:: PROVIDED MATERIAL ::

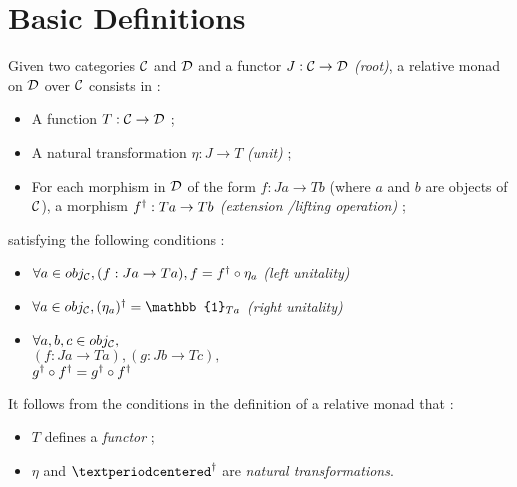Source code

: \section{Basic Definitions}
\begin{definition}
  Given two categories $\mathcal{C}$ and $\mathcal{D}$ and a functor $J : \mathcal{C} \to \mathcal{D}$ \emph{(root)}, a relative monad on $\mathcal{D}$ over $\mathcal{C}$ consists in :
  \begin{itemize}
  \item A function $T : \mathcal{C} \to \mathcal{D}$ ;
  \item A natural transformation $\eta : J \to T$ \emph{(unit)} ;
    \item For each morphism in $\mathcal{D}$ of the form $f : J a \to T b$ (where $a$ and $b$ are objects of $\mathcal{C}$), a morphism $f^{\dagger} : T a \to T b$ \emph{(extension /lifting operation)} ;
  \end{itemize}
  satisfying the following conditions :
  \begin{itemize}
  \item $\forall a \in obj_{\mathcal{C}}, (f : J a \to T a), f = f^{\dagger} \circ \eta_a$
    \emph{(left unitality)}
  \item $\forall a \in obj_{\C}, \lift{(\eta_a)} = \mathbb{1}_{T a}$
    \emph{(right unitality)}
  \item $\forall a, b, c \in obj_{\mathcal{C}}, $\\
    $(f : J a \to T a), (g : J b \to T c),$\\
    $g^{\dagger}\circ f^{\dagger} = g^{\dagger} \circ f^{\dagger} $
    
  \end{itemize}

\begin{proposition}
  It follows from the conditions in the definition of a relative monad that :
  \begin{itemize}
  \item $T$ defines a \emph{functor} ;
    \item $\eta$ and $\lift{·}$ are \emph{natural transformations}.
    \end{itemize}
\end{proposition}
  
\end{definition}

\begin{definition}
\end{definition}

:::

- [ASSIGNED TASK]
Copy exactly what appears in the entries, beginning with the first line and ending with the line that has "A function $T", but not the pictures.

- [EXERCISE SOLUTION]
Source code

: \section{Basic Definitions}
\begin{definition}
  Given two categories $\mathcal{C}$ and $\mathcal{D}$ and a functor $J : \mathcal{C} \to \mathcal{D}$ \emph{(root)}, a relative monad on $\mathcal{D}$ over $\mathcal{C}$ consists in :
  \begin{itemize}
  \item A function $T : \mathcal{C} \to \mathcal{D}$ ;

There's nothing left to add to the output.